Virginia Needs to Join the Rest of the Nation and End Felony Disenfranchisement
And then there were three.
As recently as 2018, Virginia was among 5 states who automatically stripped all convicted felons of their voting rights, and put an onerous and non-guaranteed process in place for those rights to be restored.
In my criminal justice reform round-up post after the election, I noted that Florida passed Amendment 4 in 2018. This constitutional amendment restores the rights of convicted felons (excluding those convicted of murder or sexual assault), allowing over 1 million Floridians to register to vote. It’s notable that this amendment passed with 65 percent support, even as Republicans won the highly-contested Governor and U.S. Senate races on the same ballot.
And this week, the Republican governor of Iowa, Kim Reynolds, will announce that she is ending felony disenfranchisement in her state. Reynolds was the Lt. Governor for Terry Branstad who resigned to become Ambassador to China. Reynolds was then elected in her own right last November.

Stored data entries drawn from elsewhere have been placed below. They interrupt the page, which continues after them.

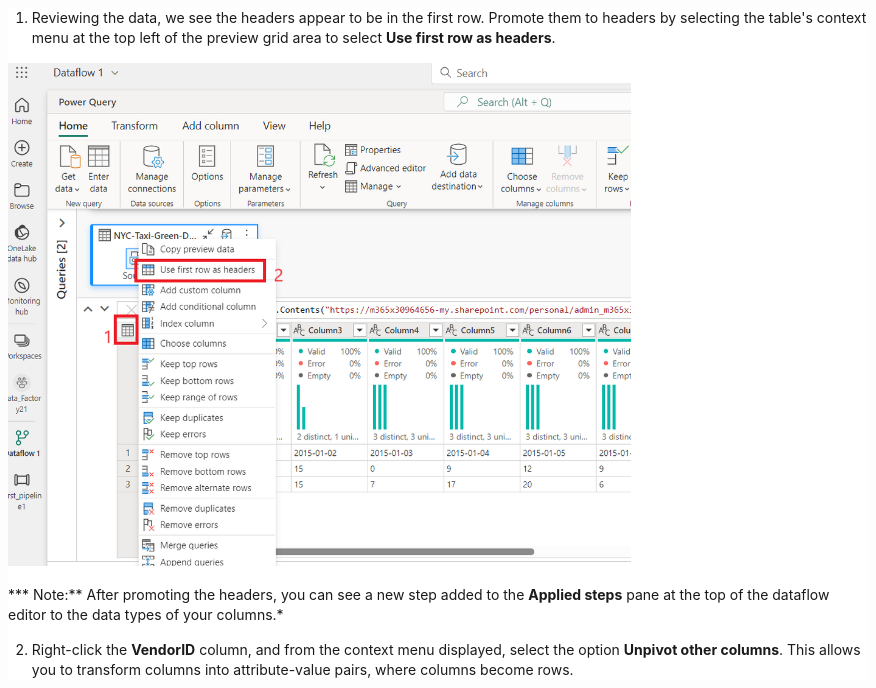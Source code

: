 1.  Reviewing the data, we see the headers appear to be in the first
    row. Promote them to headers by selecting the table's context menu
    at the top left of the preview grid area to select **Use first row
    as headers**.

<img src="./media/image56.png"
style="width:6.49167in;height:5.24167in" />

*** Note:** After promoting the headers, you can see a new step added to
the **Applied steps** pane at the top of the dataflow editor to the data
types of your columns.*

2.  Right-click the **VendorID** column, and from the context menu
    displayed, select the option **Unpivot other columns**. This allows
    you to transform columns into attribute-value pairs, where columns
    become rows.

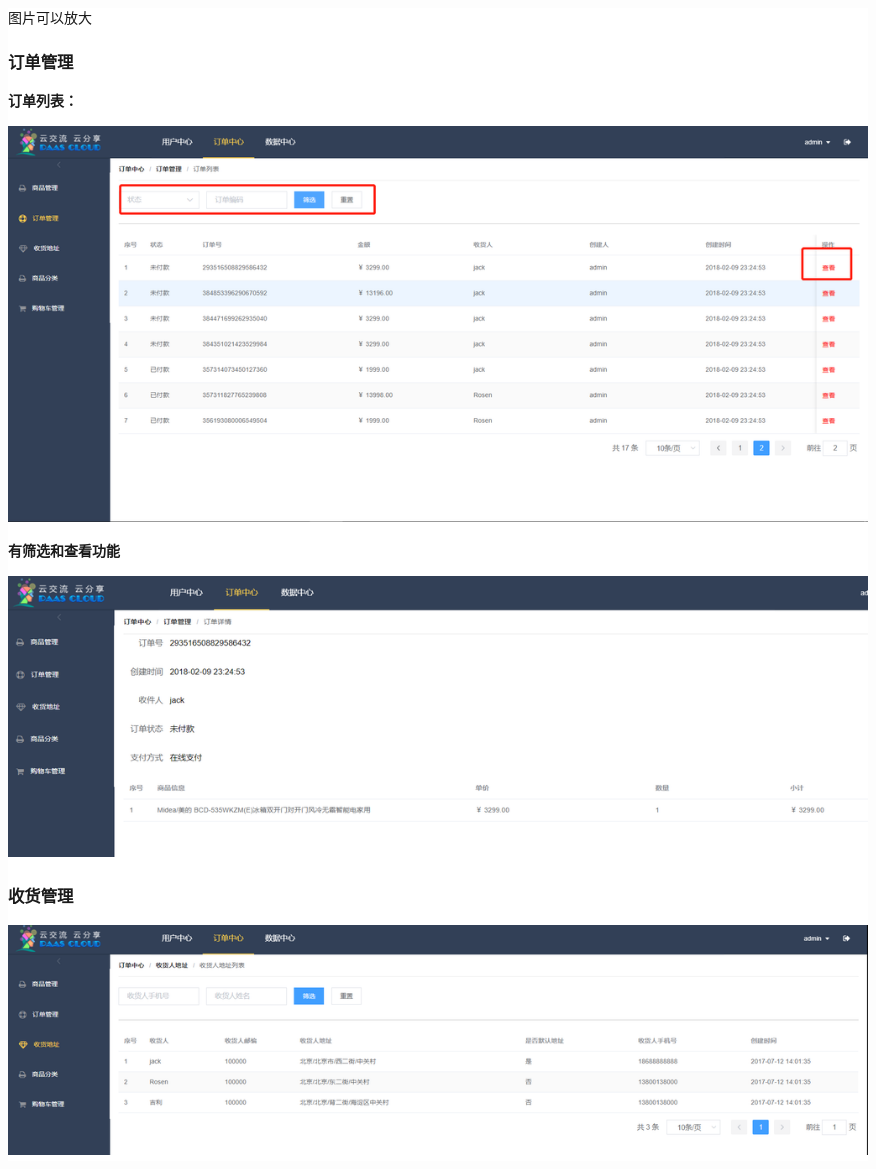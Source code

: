 图片可以放大

### 订单管理

**订单列表：**

![](media/83080c00cdcfeabf624a6c64f770e50c.png)

**有筛选和查看功能**

![](media/37b881dcdb3e7585a10630ae246fdb5d.png)

### 收货管理

![](media/1b9e911131de450e508fb0665f4b2155.png)
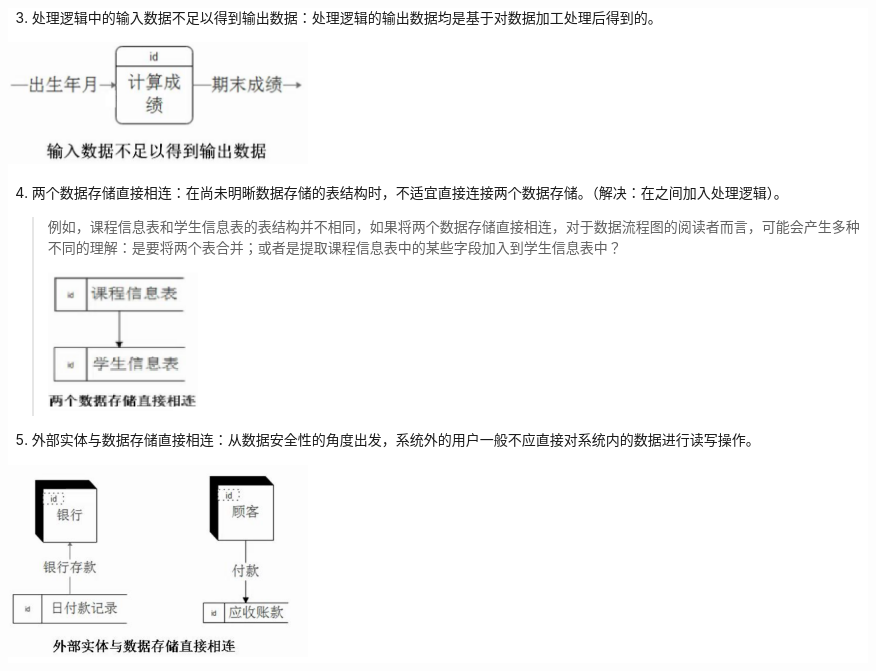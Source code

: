 3. 处理逻辑中的输入数据不足以得到输出数据：处理逻辑的输出数据均是基于对数据加工处理后得到的。

<img src="../../pictures/Snipaste_2023-05-27_17-14-58.png" width="300"/> 

4. 两个数据存储直接相连：在尚未明晰数据存储的表结构时，不适宜直接连接两个数据存储。（解决：在之间加入处理逻辑）。

> 例如，课程信息表和学生信息表的表结构并不相同，如果将两个数据存储直接相连，对于数据流程图的阅读者而言，可能会产生多种不同的理解：是要将两个表合并；或者是提取课程信息表中的某些字段加入到学生信息表中？
>
> <img src="../../pictures/Snipaste_2023-05-27_17-15-56.png" width="150"/> 

5. 外部实体与数据存储直接相连：从数据安全性的角度出发，系统外的用户一般不应直接对系统内的数据进行读写操作。

​	<img src="../../pictures/Snipaste_2023-05-27_17-15-58.png" width="300"/>
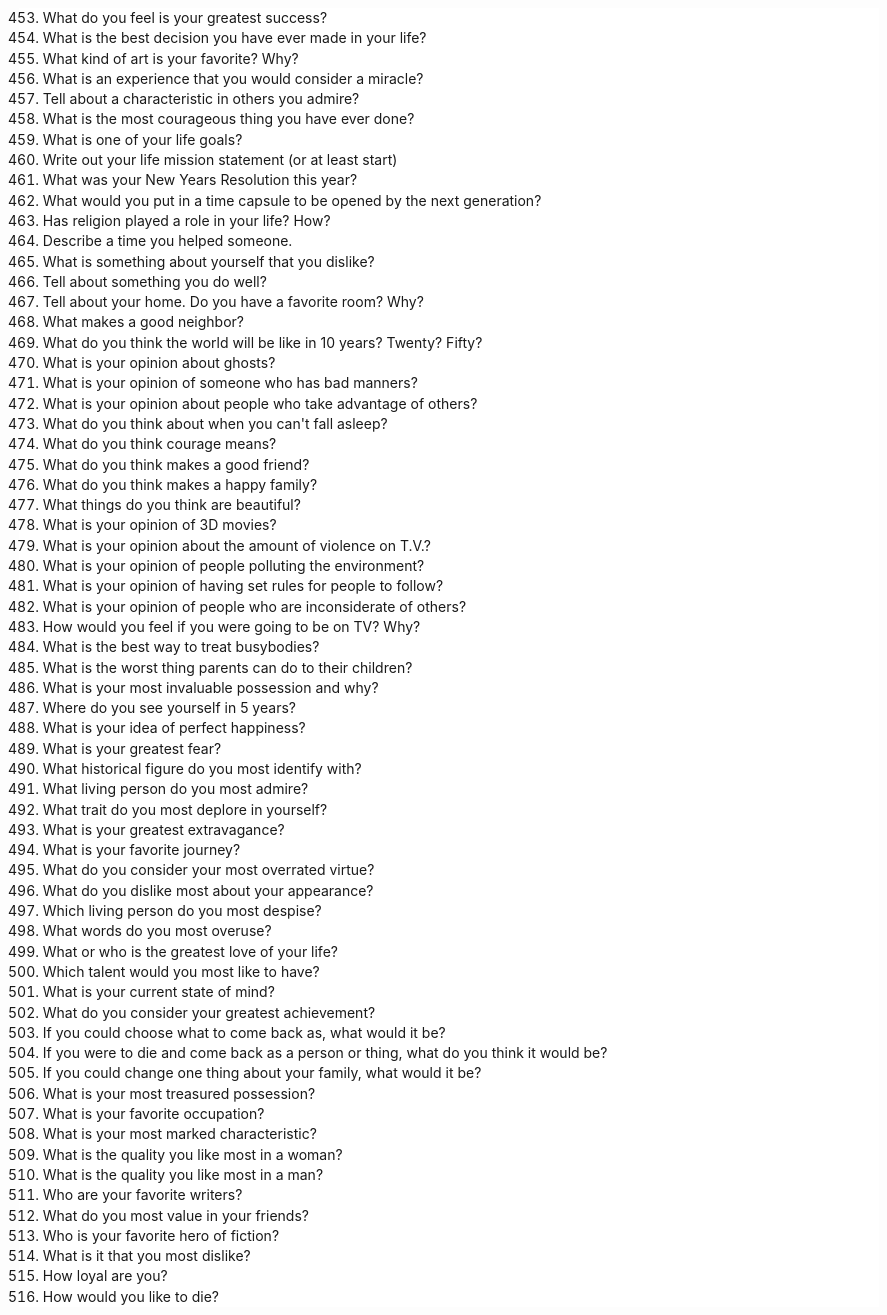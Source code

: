 453. What do you feel is your greatest success?
454. What is the best decision you have ever made in your life?
455. What kind of art is your favorite? Why?
456. What is an experience that you would consider a miracle?
457. Tell about a characteristic in others you admire?
458. What is the most courageous thing you have ever done?
459. What is one of your life goals?
460. Write out your life mission statement (or at least start)
461. What was your New Years Resolution this year?
462. What would you put in a time capsule to be opened by the next generation?
463. Has religion played a role in your life? How?
464. Describe a time you helped someone.
465. What is something about yourself that you dislike?
466. Tell about something you do well?
467. Tell about your home. Do you have a favorite room? Why?
468. What makes a good neighbor?
469. What do you think the world will be like in 10 years? Twenty? Fifty?
470. What is your opinion about ghosts?
471. What is your opinion of someone who has bad manners?
472. What is your opinion about people who take advantage of others?
473. What do you think about when you can't fall asleep?
474. What do you think courage means?
475. What do you think makes a good friend?
476. What do you think makes a happy family?
477. What things do you think are beautiful?
478. What is your opinion of 3D movies?
479. What is your opinion about the amount of violence on T.V.?
480. What is your opinion of people polluting the environment?
481. What is your opinion of having set rules for people to follow?
482. What is your opinion of people who are inconsiderate of others?
483. How would you feel if you were going to be on TV? Why?
484. What is the best way to treat busybodies?
485. What is the worst thing parents can do to their children?
486. What is your most invaluable possession and why?
487. Where do you see yourself in 5 years?
488. What is your idea of perfect happiness?
489. What is your greatest fear?
490. What historical figure do you most identify with?
491. What living person do you most admire?
492. What trait do you most deplore in yourself?
493. What is your greatest extravagance?
494. What is your favorite journey?
495. What do you consider your most overrated virtue?
496. What do you dislike most about your appearance?
497. Which living person do you most despise?
498. What words do you most overuse?
499. What or who is the greatest love of your life?
500. Which talent would you most like to have?
501. What is your current state of mind?
502. What do you consider your greatest achievement?
503. If you could choose what to come back as, what would it be?
504. If you were to die and come back as a person or thing, what do you think it would be?
505. If you could change one thing about your family, what would it be?
506. What is your most treasured possession?
507. What is your favorite occupation?
508. What is your most marked characteristic?
509. What is the quality you like most in a woman?
510. What is the quality you like most in a man?
511. Who are your favorite writers?
512. What do you most value in your friends?
513. Who is your favorite hero of fiction?
514. What is it that you most dislike?
515. How loyal are you?
516. How would you like to die?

One bi-partisan vote, and one Republican-led initiative has left the total number of states that automatically strip felons of the right to vote down to just three: Wyoming, Kentucky, and Virginia. Just 4 percent of the total U.S. population lives in a state where any felony conviction automatically means you can’t ever vote again.
Why is Virginia still in the extreme and ever-shrinking minority on this? You can look at states that are more conservative, or considered more “tough-on-crime,” or have all Republican control of governance, yet they still don’t strip felons of voting rights.
There are some options on the table, as well. There are 41 states (and the District) that restore rights automatically at certain times: either after incarceration ends, or after parole ends, or after probation ends. But the rights are restored automatically nonetheless.
Another six states have special carve-outs similar to the new Florida law, like Delaware and Tennessee. Arizona and Nevada don’t strip voting rights from first-time felons, and Nevada also doesn’t strip rights for any non-violent felony. Alabama and Mississippi have enumerated lists of what does and does not trigger losing voting rights.
That leaves three states, including Virginia, that remain an anachronism.
Consider that the ability to vote, and felonies people commit, are rarely connected. Similar to losing your driver’s license for a non-traffic offense (a practice we only recently ended), there is no connective tissue between the two.
If a judge who passes a sentence thinks the loss of voting rights is appropriate punishment for a crime, the judge should be able to include that as part of the sentence. This practice takes that part of sentencing out of the judge’s hands.
That also means it is not even meant to act as a deterrent of crime; it is strictly punitive.
Speaking of punitive measures, we sentence felons to prison for a length the law finds appropriate. Once that sentence is done and complete, we consider the punishment over, and encourage ex-felons to rejoin society. If we thought felons weren’t fit to rejoin society, we’d sentence them all for life in jail. But we don’t. So why is additional, permanent punishment on top of their legally appropriate sentence?
Especially considering this only exacerbates the challenges of being a second-class citizen, as ex-felons are. Job prospects are harder. Establishing credit is harder. Repairing familial and social and community bonds is harder, and government restrictions only exacerbates the issue. We say we want to give returning citizens a second chance, but they have every obstacle put in their way. And then, on top of all of that, ex-felons don’t have a say in their representation.
If we truly value recidivism, we should take immediate steps to doing all we can to fully reintegrate returning citizens into society. That includes restoring voting rights.
It’s time for Virginia to come out of the shadows and join the rest of the nation and end this outdated and counter-productive policy.